Nerdices Filosóficas – Cristianismo e Ocidente: o conceito de amor e perdão
Autor: Tiago de Lima Castro Revisão: Paulo V. Milreu Vitrine: Valério Gamer |
Seguindo a proposta da semana anterior, trataremos do conceito de amor surgido com o cristianismo. Amor é um conceito extremamente amplo por abranger diversos sentidos no senso-comum, porém, ao propor um novo conceito de amor, ligado a ideia de perdão, propõe outra forma de relacionar-se com outras pessoas.
Jovem defendendo-se de Eros William Bouguereau (1825–1905) |
Entre os gregos, existiram dois termos para se falar de amor. Havia uma clareza em sua significação e em seu uso cotidiano.

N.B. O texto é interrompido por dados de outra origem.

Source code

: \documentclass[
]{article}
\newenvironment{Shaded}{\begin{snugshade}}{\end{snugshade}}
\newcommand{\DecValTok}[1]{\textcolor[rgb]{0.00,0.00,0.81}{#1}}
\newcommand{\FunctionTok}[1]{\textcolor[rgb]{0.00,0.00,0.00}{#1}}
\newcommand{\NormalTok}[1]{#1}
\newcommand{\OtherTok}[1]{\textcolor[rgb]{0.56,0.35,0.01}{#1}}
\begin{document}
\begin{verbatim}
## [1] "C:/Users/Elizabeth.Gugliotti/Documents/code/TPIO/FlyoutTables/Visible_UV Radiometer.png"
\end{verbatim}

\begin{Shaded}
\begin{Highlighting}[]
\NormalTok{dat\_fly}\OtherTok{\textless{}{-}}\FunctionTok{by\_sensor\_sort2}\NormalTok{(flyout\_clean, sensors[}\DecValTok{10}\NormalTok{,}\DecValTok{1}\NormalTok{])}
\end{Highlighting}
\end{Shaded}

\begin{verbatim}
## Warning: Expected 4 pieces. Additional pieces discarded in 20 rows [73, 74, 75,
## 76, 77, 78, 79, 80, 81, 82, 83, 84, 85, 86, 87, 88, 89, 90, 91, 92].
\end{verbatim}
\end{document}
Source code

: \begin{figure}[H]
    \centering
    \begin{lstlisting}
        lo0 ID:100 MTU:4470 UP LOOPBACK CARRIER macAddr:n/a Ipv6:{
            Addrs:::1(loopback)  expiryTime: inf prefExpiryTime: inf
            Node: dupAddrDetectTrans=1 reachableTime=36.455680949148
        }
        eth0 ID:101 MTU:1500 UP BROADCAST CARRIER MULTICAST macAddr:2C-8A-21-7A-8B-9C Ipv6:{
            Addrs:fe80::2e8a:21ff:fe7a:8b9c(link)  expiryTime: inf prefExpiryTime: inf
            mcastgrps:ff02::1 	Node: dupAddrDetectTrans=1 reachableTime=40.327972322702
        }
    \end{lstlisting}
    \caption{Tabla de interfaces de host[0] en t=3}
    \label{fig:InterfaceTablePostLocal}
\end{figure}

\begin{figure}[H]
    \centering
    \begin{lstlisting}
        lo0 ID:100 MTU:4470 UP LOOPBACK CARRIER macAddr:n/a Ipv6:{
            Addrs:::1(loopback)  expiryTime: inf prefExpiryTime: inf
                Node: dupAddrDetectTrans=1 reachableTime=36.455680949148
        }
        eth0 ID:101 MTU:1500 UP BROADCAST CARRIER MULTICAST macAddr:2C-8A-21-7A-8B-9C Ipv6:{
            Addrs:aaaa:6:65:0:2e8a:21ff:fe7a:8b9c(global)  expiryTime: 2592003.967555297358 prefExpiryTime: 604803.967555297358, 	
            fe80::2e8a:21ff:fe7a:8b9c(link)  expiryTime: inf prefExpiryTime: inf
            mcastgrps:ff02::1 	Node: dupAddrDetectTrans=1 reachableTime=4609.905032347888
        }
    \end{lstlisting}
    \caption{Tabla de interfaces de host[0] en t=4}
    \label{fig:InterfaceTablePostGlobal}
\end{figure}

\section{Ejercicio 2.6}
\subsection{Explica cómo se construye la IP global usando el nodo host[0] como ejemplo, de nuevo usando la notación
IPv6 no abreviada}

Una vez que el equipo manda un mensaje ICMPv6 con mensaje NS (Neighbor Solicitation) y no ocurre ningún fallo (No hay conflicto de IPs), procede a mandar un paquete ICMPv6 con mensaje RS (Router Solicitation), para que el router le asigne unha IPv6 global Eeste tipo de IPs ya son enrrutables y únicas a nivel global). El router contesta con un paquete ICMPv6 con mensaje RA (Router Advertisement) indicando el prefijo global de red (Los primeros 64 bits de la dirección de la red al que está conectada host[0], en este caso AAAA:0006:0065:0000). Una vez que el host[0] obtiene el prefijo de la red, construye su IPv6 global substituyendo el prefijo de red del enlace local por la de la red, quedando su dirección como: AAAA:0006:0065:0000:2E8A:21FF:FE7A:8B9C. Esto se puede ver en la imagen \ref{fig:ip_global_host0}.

O primeiro é Éros (do gr. ἔρως), que tem como uma das traduções latinas libido, que propunha uma relação entre um amante a um objeto amado. Éros,
como força da alma, leva o amante à busca de seu objeto amado, que pode
ser uma pessoa, e necessita estar com ela, se realizando no contato com
o objeto amado. Há uma cobiça implícita nesse conceito, no sentido de
que Éros somente realiza-se ao ter o objeto amado. Entre os gregos, houveram diversas análises sobre Éros, sendo famosa a análise platônica, no Banquete,
em que há o amor vulgar, que se dirige somente ao corpo e não a alma
(normalmente um amor entre dois homens); e o amor celeste que passa por
seis graus: amor por um belo corpo, amor pela beleza física em geral,
amor pela beleza espiritual, pela beleza moral (dos costumes), amor pela
beleza do conhecimento chegando ao amor pela essência da beleza, do bem
e do belo. Há outras análises, mas essa tendência de Éros de busca, de cobiça, de anseio pelo objeto amado, é característica desse sentido de amor.
Outro sentido é a Philía
(do gr. φιλία), normalmente traduzido por amizade. É um laço com o
outro, ambos nutrem-se da mútua companhia, mas não há necessidade de
cobiça, de ter o objeto amado para si. O termo filosofia significa:
amizade à sabedoria, de maneira que se almeja o contato com a sabedoria
sem haver a presunção de tê-la completamente para si. Aristóteles
analisou a Philía como o que possibilita as relações sociais entre as pessoas, devido a ser sempre benéfica as duas partes.
Nas reflexões filosóficas dos gregos e helenistas,
não havia uma tensão entre as duas formas de amor, ambas eram partes da
vida, mesmo cada filósofo colocando ênfase em uma ou outra, há uma
clareza da diferença entre ambas. No latim, isso ficará um pouco mais
confuso.
Por mais que o cristianismo tenha surgido
no Oriente Médio, os primeiros textos, segundo as pesquisas históricas,
foram escritos em grego, mesmo que um grego popular e cheio de
hebraísmos em sua escrita. Daí o porquê utilizarmos o termo em grego
para refleti-lo filosoficamente.
Jesus heilt die Kranken Gabriel von Max () |
O amor cristão tem o termo grego Ágape
(do gr. ἀγάπη), atualmente traduzido como amor e como caridade.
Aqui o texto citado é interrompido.